Es darf nun also bei einer Reservierung zu keinen Überschneidungen kommen. Kunde3 könnte also das Zimmer von Kunde 2 bekommen, aber nicht von Kunde1.
Ebenso könnte Kunde1 nicht die Zimmer von Kunde2 und 3 bekommen, wenn er z.B. nach den beiden Kunden reservieren würde.

Mir ist klar, dass ich Comparable in meiner Klasse "Datum" implementieren muss.

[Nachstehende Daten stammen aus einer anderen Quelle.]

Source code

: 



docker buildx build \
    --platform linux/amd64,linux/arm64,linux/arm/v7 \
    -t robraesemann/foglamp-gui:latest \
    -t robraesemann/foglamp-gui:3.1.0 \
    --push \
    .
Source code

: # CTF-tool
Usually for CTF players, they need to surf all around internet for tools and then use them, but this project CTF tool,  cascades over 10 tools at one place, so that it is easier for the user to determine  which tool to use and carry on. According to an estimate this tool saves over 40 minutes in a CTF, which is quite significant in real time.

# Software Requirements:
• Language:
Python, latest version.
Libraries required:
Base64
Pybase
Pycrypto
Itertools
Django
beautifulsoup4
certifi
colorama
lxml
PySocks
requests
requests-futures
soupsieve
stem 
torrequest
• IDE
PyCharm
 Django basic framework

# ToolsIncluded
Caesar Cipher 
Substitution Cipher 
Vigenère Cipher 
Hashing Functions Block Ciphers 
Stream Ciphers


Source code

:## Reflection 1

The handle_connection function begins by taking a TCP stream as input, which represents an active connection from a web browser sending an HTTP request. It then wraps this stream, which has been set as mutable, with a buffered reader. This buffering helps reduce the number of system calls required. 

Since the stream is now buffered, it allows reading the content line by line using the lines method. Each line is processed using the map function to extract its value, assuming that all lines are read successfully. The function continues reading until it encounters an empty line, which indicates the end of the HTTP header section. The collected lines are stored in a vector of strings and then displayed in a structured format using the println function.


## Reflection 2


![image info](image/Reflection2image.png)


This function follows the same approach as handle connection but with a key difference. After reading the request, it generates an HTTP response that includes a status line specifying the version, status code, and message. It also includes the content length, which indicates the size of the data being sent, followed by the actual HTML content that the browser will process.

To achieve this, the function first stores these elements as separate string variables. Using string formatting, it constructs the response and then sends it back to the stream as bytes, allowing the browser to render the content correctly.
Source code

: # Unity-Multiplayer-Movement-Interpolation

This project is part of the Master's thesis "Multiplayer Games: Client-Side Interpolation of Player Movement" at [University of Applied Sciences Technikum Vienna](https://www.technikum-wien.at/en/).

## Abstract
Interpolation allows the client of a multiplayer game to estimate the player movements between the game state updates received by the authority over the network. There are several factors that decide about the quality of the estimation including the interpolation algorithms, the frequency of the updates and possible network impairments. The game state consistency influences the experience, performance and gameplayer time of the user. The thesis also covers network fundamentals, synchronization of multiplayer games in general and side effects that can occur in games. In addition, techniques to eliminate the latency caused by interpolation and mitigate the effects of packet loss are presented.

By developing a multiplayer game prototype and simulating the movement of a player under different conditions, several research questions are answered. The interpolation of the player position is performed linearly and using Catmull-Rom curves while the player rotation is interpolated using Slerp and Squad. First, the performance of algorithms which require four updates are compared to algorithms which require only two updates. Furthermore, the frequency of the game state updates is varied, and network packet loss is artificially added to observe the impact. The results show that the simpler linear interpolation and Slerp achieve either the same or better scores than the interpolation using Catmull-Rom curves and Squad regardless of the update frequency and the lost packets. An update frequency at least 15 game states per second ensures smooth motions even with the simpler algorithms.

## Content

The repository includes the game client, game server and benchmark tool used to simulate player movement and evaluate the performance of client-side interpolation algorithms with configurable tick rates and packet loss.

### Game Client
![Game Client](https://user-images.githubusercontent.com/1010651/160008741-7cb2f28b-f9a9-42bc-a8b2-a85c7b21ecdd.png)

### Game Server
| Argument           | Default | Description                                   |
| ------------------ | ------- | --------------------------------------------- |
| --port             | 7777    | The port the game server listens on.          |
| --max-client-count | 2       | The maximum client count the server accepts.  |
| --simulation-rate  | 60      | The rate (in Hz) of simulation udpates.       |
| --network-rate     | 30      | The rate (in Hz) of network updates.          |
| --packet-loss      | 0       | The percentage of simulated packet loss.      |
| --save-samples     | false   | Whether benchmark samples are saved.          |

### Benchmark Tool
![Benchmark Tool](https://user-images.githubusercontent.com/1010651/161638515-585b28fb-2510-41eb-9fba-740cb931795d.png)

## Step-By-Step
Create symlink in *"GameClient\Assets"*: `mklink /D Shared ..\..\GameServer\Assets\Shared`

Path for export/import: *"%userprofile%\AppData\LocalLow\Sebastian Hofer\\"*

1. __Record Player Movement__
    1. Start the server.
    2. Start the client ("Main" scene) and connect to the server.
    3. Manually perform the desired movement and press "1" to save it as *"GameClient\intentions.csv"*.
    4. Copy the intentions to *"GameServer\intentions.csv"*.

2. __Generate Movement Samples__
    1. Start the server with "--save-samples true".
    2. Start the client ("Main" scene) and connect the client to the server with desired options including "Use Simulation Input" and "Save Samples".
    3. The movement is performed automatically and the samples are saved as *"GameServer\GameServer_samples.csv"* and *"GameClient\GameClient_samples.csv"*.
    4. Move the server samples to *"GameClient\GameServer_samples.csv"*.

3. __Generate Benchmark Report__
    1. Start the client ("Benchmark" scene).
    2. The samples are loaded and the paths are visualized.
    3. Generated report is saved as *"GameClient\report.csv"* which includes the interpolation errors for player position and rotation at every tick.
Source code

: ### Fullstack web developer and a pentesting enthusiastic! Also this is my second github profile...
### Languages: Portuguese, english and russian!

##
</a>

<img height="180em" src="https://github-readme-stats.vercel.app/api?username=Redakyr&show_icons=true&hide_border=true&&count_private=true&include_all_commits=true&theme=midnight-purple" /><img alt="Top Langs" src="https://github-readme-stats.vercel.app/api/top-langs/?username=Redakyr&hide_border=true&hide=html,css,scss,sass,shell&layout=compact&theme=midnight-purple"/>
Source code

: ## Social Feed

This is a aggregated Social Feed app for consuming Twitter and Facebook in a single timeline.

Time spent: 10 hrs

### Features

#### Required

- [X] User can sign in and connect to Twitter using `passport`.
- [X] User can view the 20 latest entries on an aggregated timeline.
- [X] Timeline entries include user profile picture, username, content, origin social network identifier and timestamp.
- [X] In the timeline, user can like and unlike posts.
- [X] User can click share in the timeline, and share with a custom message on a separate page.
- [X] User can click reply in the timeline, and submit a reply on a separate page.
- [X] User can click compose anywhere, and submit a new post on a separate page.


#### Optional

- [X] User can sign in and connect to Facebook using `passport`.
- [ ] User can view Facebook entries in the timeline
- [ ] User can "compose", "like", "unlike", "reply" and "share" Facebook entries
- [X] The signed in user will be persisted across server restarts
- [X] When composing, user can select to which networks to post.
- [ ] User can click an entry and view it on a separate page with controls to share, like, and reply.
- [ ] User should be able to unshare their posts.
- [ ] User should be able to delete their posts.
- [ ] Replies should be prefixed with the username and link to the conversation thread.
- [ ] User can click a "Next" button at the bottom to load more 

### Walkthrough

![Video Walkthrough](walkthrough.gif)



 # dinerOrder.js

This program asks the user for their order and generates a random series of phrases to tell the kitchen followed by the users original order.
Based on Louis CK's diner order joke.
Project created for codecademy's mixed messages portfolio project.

Aber bei wie implementiere ich es bei meiner arraylist-Funktion ?
Dazu kommt das in meiner Datum-Klasse die Attribute Tag/Monat/Jahr jeweils int-Werte sind und hinterher per toString-Methode in die Form string "5.12.2008" ausgegeben werden.
Ich wollte es zunächst einfach mit Summenbildung der int-Werte versuchen. 

Ich hoffe da kann mir jemand den entscheidenen Tipp geben.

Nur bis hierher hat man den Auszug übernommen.